La dynamique de dissociation d’un gaz artificiel sous rayons X enfin élucidée

Résultats scientifiques

La dégradation de l’hexafluorure de soufre (SF6), gaz largement utilisé comme isolant dans l'industrie, mène à des sous-produits potentiellement toxiques. Une équipe internationale de scientifiques dévoile de nouvelles informations sur sa dynamique de dissociation sous absorption de rayons X à haute énergie. Bien qu’étudiée depuis plus de 40 ans, les travaux menés par des scientifiques du CNRS, réalisés à l'aide de techniques avancées de rayonnement synchrotron, montrent pour la première fois la formation d'atomes de soufre neutres au cours de sa dissociation. 

L'interaction de la lumière avec la matière peut induire de nombreux phénomènes, tels que l'absorption et la diffusion, qui entraînent l'émission des électrons ou des photons… et peuvent aller jusqu’à l’ionisation voire la dissociation du matériau. Au-delà de l’intérêt fondamental que les scientifiques portent à ces phénomènes souvent complexes, la compréhension des effets de l'irradiation par les rayons X peut également offrir des applications pratiques. 

Prenons par exemple le cas du SF6, un gaz largement utilisé comme isolant dans des applications industrielles, notamment dans les systèmes de commutation électriques à haute tension. Bien que stable, il est connu pour se décomposer sous irradiation, amenant à des sous-produits dont l’impact environnemental est de plus en plus préoccupant. Il est donc essentiel de mieux comprendre les mécanismes de décomposition qui mènent à ces produits à risque. 

C’est avec Joseph Nordgren et Hans Ågren, jeunes scientifiques du laboratoire Siegbahn de l'université d'Uppsala, que débute l’aventure scientifique en 1978. En irradiant du SF6, ils détectent une anomalie dans la réponse spectrale de ce composé, anomalie qu’ils sont incapables d’expliquer. 40 ans plus tard, maintenant professeur émérite, Joseph Nordgren remet le couvert.
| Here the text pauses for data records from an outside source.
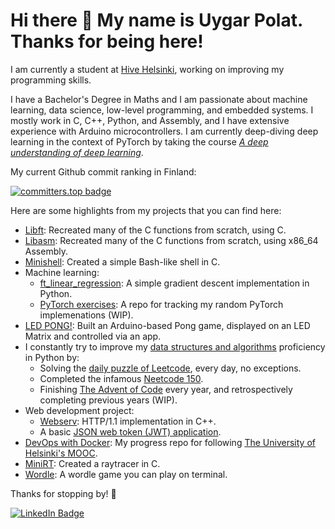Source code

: # Hi there 👋 My name is Uygar Polat. Thanks for being here!

I am currently a student at [Hive Helsinki](https://www.hive.fi/), working on improving my programming skills.

I have a Bachelor's Degree in Maths and I am passionate about machine learning, data science, low-level programming, and embedded systems. I mostly work in C, C++, Python, and Assembly, and I have extensive experience with Arduino microcontrollers. I am currently deep-diving deep learning in the context of PyTorch by taking the course [*A deep understanding of deep learning*](https://www.udemy.com/course/deeplearning_x/).

My current Github commit ranking in Finland:

[![committers.top badge](https://user-badge.committers.top/finland/uygarpolat.svg)](https://user-badge.committers.top/finland/uygarpolat)

Here are some highlights from my projects that you can find here:

* [Libft](https://github.com/uygarpolat/libft): Recreated many of the C functions from scratch, using C.
* [Libasm](https://github.com/uygarpolat/libasm): Recreated many of the C functions from scratch, using x86_64 Assembly.
* [Minishell](https://github.com/uygarpolat/minishell): Created a simple Bash-like shell in C.
* Machine learning:
  	- [ft_linear_regression](https://github.com/uygarpolat/ft_linear_regression): A simple gradient descent implementation in Python.
  	- [PyTorch exercises](https://github.com/uygarpolat/pytorch-exercises): A repo for tracking my random PyTorch implemenations (WIP).
* [LED PONG!](https://github.com/uygarpolat/LED-Pong): Built an Arduino-based Pong game, displayed on an LED Matrix and controlled via an app.
* I constantly try to improve my [data structures and algorithms](https://www.w3schools.com/dsa/dsa_intro.php) proficiency in Python by:
	- Solving the [daily puzzle of Leetcode](https://github.com/uygarpolat/leetcode-daily), every day, no exceptions.
	- Completed the infamous [Neetcode 150](https://github.com/uygarpolat/neetcode-roadmap).
	- Finishing [The Advent of Code](https://github.com/uygarpolat/advent-of-code) every year, and retrospectively completing previous years (WIP).
* Web development project:
  	- [Webserv](https://github.com/cpireyre/webserv): HTTP/1.1 implementation in C++.
  	- A basic [JSON web token (JWT) application](https://github.com/uygarpolat/simple-json-web-token).
* [DevOps with Docker](https://github.com/uygarpolat/devops-with-docker): My progress repo for following [The University of Helsinki's MOOC](https://courses.mooc.fi/org/uh-cs/courses/devops-with-docker).
* [MiniRT](https://github.com/cpireyre/miniRT): Created a raytracer in C.
* [Wordle](https://github.com/uygarpolat/ft_wordle): A wordle game you can play on terminal.

Thanks for stopping by! 👋

[![LinkedIn Badge](https://img.shields.io/badge/LinkedIn-Connect-0A66C2?logo=linkedin&style=flat-square)](https://www.linkedin.com/in/uygarpolat/)
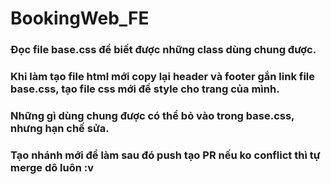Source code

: # BookingWeb_FE
### Đọc file base.css để biết được những class dùng chung được.
### Khi làm tạo file html mới copy lại header và footer gắn link file base.css, tạo file css mới để style cho trang của mình.
### Những gì dùng chung được có thể bỏ vào trong base.css, nhưng hạn chế sửa.
### Tạo nhánh mới để làm sau đó push tạo PR nếu ko conflict thì tự merge dô luôn :v
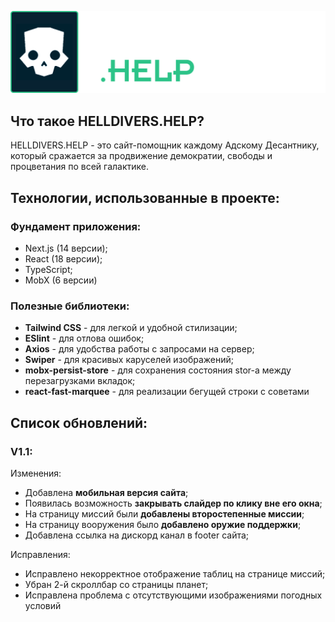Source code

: ![HelldiversHelpRepositoryImage.png](public%2Fstatic%2FHelldiversHelpRepositoryImage.png)

## Что такое HELLDIVERS.HELP?

HELLDIVERS.HELP - это сайт-помощник каждому Адскому Десантнику, который сражается за продвижение демократии, свободы и процветания по всей галактике.

## Технологии, использованные в проекте:

### Фундамент приложения:

- Next.js (14 версии);
- React (18 версии);
- TypeScript;
- MobX (6 версии)

### Полезные библиотеки: 

- **Tailwind CSS** - для легкой и удобной стилизации;
- **ESlint** - для отлова ошибок;
- **Axios** - для удобства работы с запросами на сервер;
- **Swiper** - для красивых каруселей изображений;
- **mobx-persist-store** - для сохранения состояния stor-а между перезагрузками вкладок;
- **react-fast-marquee** - для реализации бегущей строки с советами

## Список обновлений:

### V1.1:

Изменения:
- Добавлена **мобильная версия сайта**;
- Появилась возможность **закрывать слайдер по клику вне его окна**;
- На страницу миссий были **добавлены второстепенные миссии**;
- На страницу вооружения было **добавлено оружие поддержки**;
- Добавлена ссылка на дискорд канал в footer сайта;

Исправления:
- Исправлено некорректное отображение таблиц на странице миссий;
- Убран 2-й скроллбар со страницы планет;
- Исправлена проблема с отсутствующими изображениями погодных условий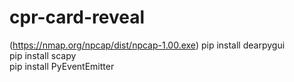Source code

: # cpr-card-reveal

(https://nmap.org/npcap/dist/npcap-1.00.exe)
pip install dearpygui\
pip install scapy\
pip install PyEventEmitter
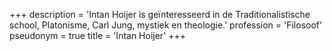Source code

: +++
description = 'Intan Hoijer is geïnteresseerd in de Traditionalistische school, Platonisme, Carl Jung, mystiek en theologie.'
profession = 'Filosoof'
pseudonym = true
title = 'Intan Hoijer'
+++
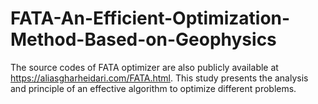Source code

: # FATA-An-Efficient-Optimization-Method-Based-on-Geophysics
The source codes of FATA optimizer are also publicly available at https://aliasgharheidari.com/FATA.html. This study presents the analysis and principle of an effective algorithm to optimize different problems.

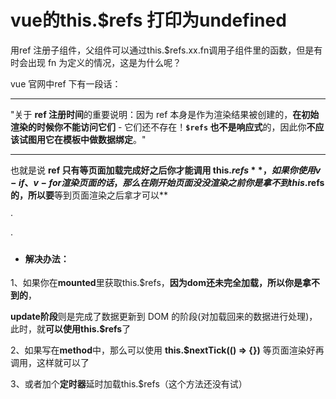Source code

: # vue的this.$refs 打印为undefined

用ref 注册子组件，父组件可以通过this.$refs.xx.fn调用子组件里的函数，但是有时会出现 fn 为定义的情况，这是为什么呢？

vue 官网中ref 下有一段话：

 

------

"关于 **ref 注册时间**的重要说明：因为 ref 本身是作为渲染结果被创建的，**在初始渲染的时候你不能访问它们** - 它们还不存在！**`$refs` 也不是响应式**的，因此你**不应该试图用它在模板中做数据绑定**。"

------

  

也就是说 **ref 只有等页面加载完成好之后你才能调用 this.$refs** ，如果你使用v-if 、v-for渲染页面的话，那么在刚开始页面没没渲染之前你是拿不到this.$refs 的，所以要**等到页面渲染之后拿才可以**

·

·

- #### 解决办法：

1、如果你在**mounted**里获取this.$refs，**因为dom还未完全加载，所以你是拿不到的**， 

**update阶段**则是完成了数据更新到 DOM 的阶段(对加载回来的数据进行处理)，此时，就**可以使用this.$refs**了

2、如果写在**method**中，那么可以使用 **this.$nextTick(() => {})** 等页面渲染好再调用，这样就可以了

3、或者加个**定时器**延时加载this.$refs（这个方法还没有试）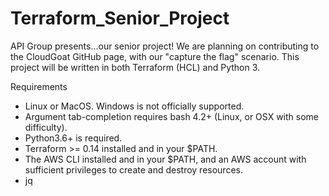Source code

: # Terraform_Senior_Project
API Group presents...our senior project! We are planning on contributing to the CloudGoat GitHub page, with our "capture the flag" scenario. This project will be written in both Terraform (HCL) and Python 3.

Requirements

- Linux or MacOS. Windows is not officially supported.
- Argument tab-completion requires bash 4.2+ (Linux, or OSX with some difficulty).
- Python3.6+ is required.
- Terraform >= 0.14 installed and in your $PATH.
- The AWS CLI installed and in your $PATH, and an AWS account with sufficient privileges to create and destroy resources.
- jq 
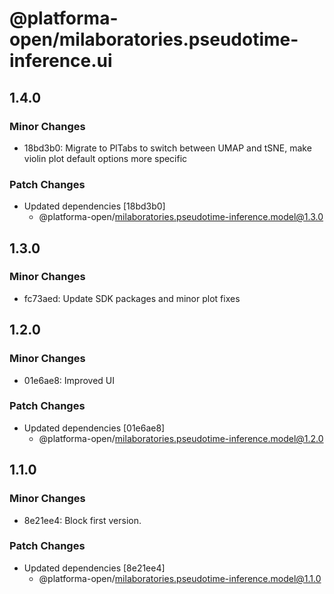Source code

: # @platforma-open/milaboratories.pseudotime-inference.ui

## 1.4.0

### Minor Changes

- 18bd3b0: Migrate to PlTabs to switch between UMAP and tSNE, make violin plot default options more specific

### Patch Changes

- Updated dependencies [18bd3b0]
  - @platforma-open/milaboratories.pseudotime-inference.model@1.3.0

## 1.3.0

### Minor Changes

- fc73aed: Update SDK packages and minor plot fixes

## 1.2.0

### Minor Changes

- 01e6ae8: Improved UI

### Patch Changes

- Updated dependencies [01e6ae8]
  - @platforma-open/milaboratories.pseudotime-inference.model@1.2.0

## 1.1.0

### Minor Changes

- 8e21ee4: Block first version.

### Patch Changes

- Updated dependencies [8e21ee4]
  - @platforma-open/milaboratories.pseudotime-inference.model@1.1.0
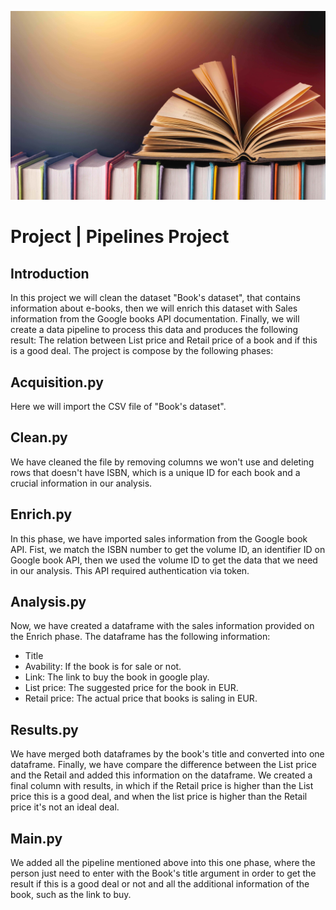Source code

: ![](libros.jpg)

# Project | Pipelines Project

## Introduction

In this project we will clean the dataset "Book's dataset", that contains information about e-books, then we will enrich this dataset with Sales information from the Google books API documentation. Finally, we will create a data pipeline to process this data and produces the following result: The relation between List price and Retail price of a book and if this is a good deal. The project is compose by the following phases:

## Acquisition.py

Here we will import the CSV file of "Book's dataset". 

## Clean.py

We have cleaned the file by removing columns we won't use and deleting rows that doesn't have ISBN, which is a unique ID for each book and a crucial information in our analysis.


## Enrich.py

In this phase, we have imported sales information from the Google book API. Fist, we match the ISBN number to get the volume ID, an identifier ID on Google book API, then we used the volume ID to get the data that we need in our analysis. This API required authentication via token.

## Analysis.py

Now, we have created a dataframe with the sales information provided on the Enrich phase. The dataframe has the following information:

- Title
- Avability: If the book is for sale or not.
- Link: The link to buy the book in google play.
- List price: The suggested price for the book in EUR.
- Retail price: The actual price that books is saling in EUR.

## Results.py

We have merged both dataframes by the book's title and converted into one dataframe. Finally, we have compare the difference between the List price and the Retail and added this information on the dataframe. We created a final column with results, in which if the Retail price is higher than the List price this is a good deal, and when the list price is higher than the Retail price it's not an ideal deal.

## Main.py

We added all the pipeline mentioned above into this one phase, where the person just need to enter with the Book's title argument in order to get the result if this is a good deal or not and all the additional information of the book, such as the link to buy. 


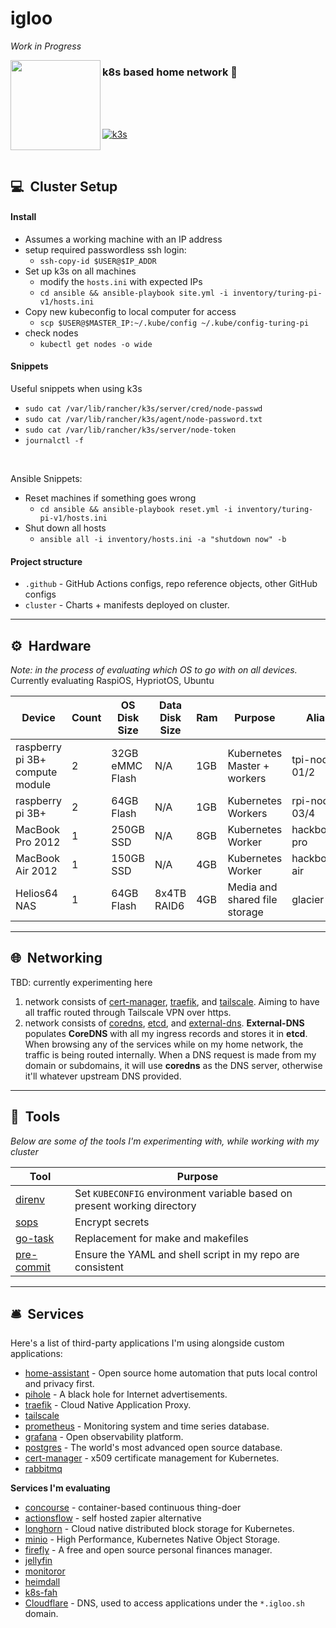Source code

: # igloo

_Work in Progress_

<img src="https://camo.githubusercontent.com/5b298bf6b0596795602bd771c5bddbb963e83e0f/68747470733a2f2f692e696d6775722e636f6d2f7031527a586a512e706e67" align="left" width="144px" height="144px"/>

### k8s based home network 🐧

<br/>
<br/>
<br/>

[![k3s](https://img.shields.io/badge/k3s-v1.22.3-blue?style=flat-square&?logo=kubernetes)](https://k3s.io/)

<br/>

## 💻&nbsp; Cluster Setup

#### Install
- Assumes a working machine with an IP address
- setup required passwordless ssh login:
  - `ssh-copy-id $USER@$IP_ADDR`
- Set up k3s on all machines
  - modify the `hosts.ini` with expected IPs
  - `cd ansible && ansible-playbook site.yml -i inventory/turing-pi-v1/hosts.ini`
- Copy new kubeconfig to local computer for access
  - `scp $USER@$MASTER_IP:~/.kube/config ~/.kube/config-turing-pi`
- check nodes
  - `kubectl get nodes -o wide`

#### Snippets
Useful snippets when using k3s
- `sudo cat /var/lib/rancher/k3s/server/cred/node-passwd`
- `sudo cat /var/lib/rancher/k3s/agent/node-password.txt`
- `sudo cat /var/lib/rancher/k3s/server/node-token`
- `journalctl -f`

<br/>

Ansible Snippets:
- Reset machines if something goes wrong
  - `cd ansible && ansible-playbook reset.yml -i inventory/turing-pi-v1/hosts.ini`
- Shut down all hosts
  - `ansible all -i inventory/hosts.ini -a "shutdown now" -b`

#### Project structure
- `.github` - GitHub Actions configs, repo reference objects, other GitHub configs
- `cluster` - Charts + manifests deployed on cluster.

---

## ⚙&nbsp; Hardware
_Note: in the process of evaluating which OS to go with on all devices._
Currently evaluating RaspiOS, HypriotOS, Ubuntu

| Device                          | Count | OS Disk Size    | Data Disk Size       | Ram  | Purpose                       | Alias         | OS                   |
|---------------------------------|-------|-----------------|----------------------|------|-------------------------------|---------------|----------------------|
| raspberry pi 3B+ compute module | 2     | 32GB eMMC Flash | N/A                  | 1GB  | Kubernetes Master + workers   | tpi-node-01/2 | Raspberry Pi OS Lite |
| raspberry pi 3B+                | 2     | 64GB Flash      | N/A                  | 1GB  | Kubernetes Workers            | rpi-node-03/4 | rasbian lite         |
| MacBook Pro 2012                | 1     | 250GB SSD       | N/A                  | 8GB  | Kubernetes Worker             | hackbook-pro  | Ubuntu 20.4.2        |
| MacBook Air 2012                | 1     | 150GB SSD       | N/A                  | 4GB  | Kubernetes Worker             | hackbook-air  | Ubuntu 20.4.2        |
| Helios64 NAS                    | 1     | 64GB Flash      | 8x4TB RAID6          | 4GB  | Media and shared file storage | glacier       | Debian GNU/Linux     |

---

## 🌐&nbsp; Networking
TBD: currently experimenting here
1. network consists of [cert-manager](https://github.com/jetstack/cert-manager), [traefik](https://github.com/traefik/traefik), and [tailscale](https://github.com/tailscale/tailscale). Aiming to have all traffic routed through Tailscale VPN over https.
2. network consists of [coredns](https://github.com/coredns/coredns), [etcd](https://github.com/etcd-io/etcd), and [external-dns](https://github.com/kubernetes-sigs/external-dns). **External-DNS** populates **CoreDNS** with all my ingress records and stores it in **etcd**. When browsing any of the services while on my home network, the traffic is being routed internally. When a DNS request is made from my domain or subdomains, it will use **coredns** as the DNS server, otherwise it'll whatever upstream DNS provided.

---

## 🔧&nbsp; Tools
_Below are some of the tools I'm experimenting with, while working with my cluster_

| Tool                                                   | Purpose                                                                                                   |
|--------------------------------------------------------|-----------------------------------------------------------------------------------------------------------|
| [direnv](https://github.com/direnv/direnv)             | Set `KUBECONFIG` environment variable based on present working directory                                  |
| [sops](https://github.com/mozilla/sops)                | Encrypt secrets                                                                                           |
| [go-task](https://github.com/go-task/task)             | Replacement for make and makefiles                                                                        |
| [pre-commit](https://github.com/pre-commit/pre-commit) | Ensure the YAML and shell script in my repo are consistent                                                |

---

## 🛎&nbsp; Services
Here's a list of third-party applications I'm using alongside custom applications:

- [home-assistant](https://www.home-assistant.io/) - Open source home automation that puts local control and privacy first.
- [pihole](https://pi-hole.net/) - A black hole for Internet advertisements.
- [traefik](https://github.com/traefik/traefik) - Cloud Native Application Proxy.
- [tailscale](https://github.com/tailscale/tailscale)
- [prometheus](https://github.com/prometheus/prometheus) - Monitoring system and time series database.
- [grafana](https://github.com/grafana/grafana) - Open observability platform.
- [postgres](https://www.postgresql.org/) - The world's most advanced open source database.
- [cert-manager](https://github.com/jetstack/cert-manager) - x509 certificate management for Kubernetes.
- [rabbitmq](https://github.com/rabbitmq/rabbitmq-server)

**Services I'm evaluating**
- [concourse](https://github.com/concourse/concourse) - container-based continuous thing-doer
- [actionsflow](https://github.com/actionsflow/actionsflow) - self hosted zapier alternative
- [longhorn](https://longhorn.io/) - Cloud native distributed block storage for Kubernetes.
- [minio](https://github.com/minio/minio) - High Performance, Kubernetes Native Object Storage.
- [firefly](https://github.com/firefly-iii/firefly-iii/) - A free and open source personal finances manager.
- [jellyfin](https://github.com/jellyfin/jellyfin)
- [monitoror](https://github.com/monitoror/monitoror)
- [heimdall](https://github.com/linuxserver/Heimdall)
- [k8s-fah](https://github.com/richstokes/k8s-fah)
- [Cloudflare](https://www.cloudflare.com/) - DNS, used to access applications under the `*.igloo.sh` domain.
Il fait appel aux sources de rayons X les plus performantes et s’entoure d’une équipe internationale1 , qui développe une approche sur mesure pour tenter de percer enfin les secrets que recèlent toujours ses données expérimentales. 

Grâce à des techniques avancées de rayonnement synchrotron, l’équipe de scientifiques a exposé des molécules de SF6 à des rayons X de haute énergie. Ils parviennent ainsi à éjecter les électrons des couches électroniques les plus profondes des atomes de soufre. S’en suivent alors des réarrangements des électrons en série (cascade), conduisant à la dissociation complète de la molécule. Au cours de ces désintégrations, ils sont parvenus à enregistrer les émissions de rayons X de basse énergie provenant d’états intermédiaires. Des calculs théoriques avancés ont ensuite été nécessaires pour interpréter ces émissions et comprendre enfin cette réponse moléculaire complexe à l'ionisation de soufre. 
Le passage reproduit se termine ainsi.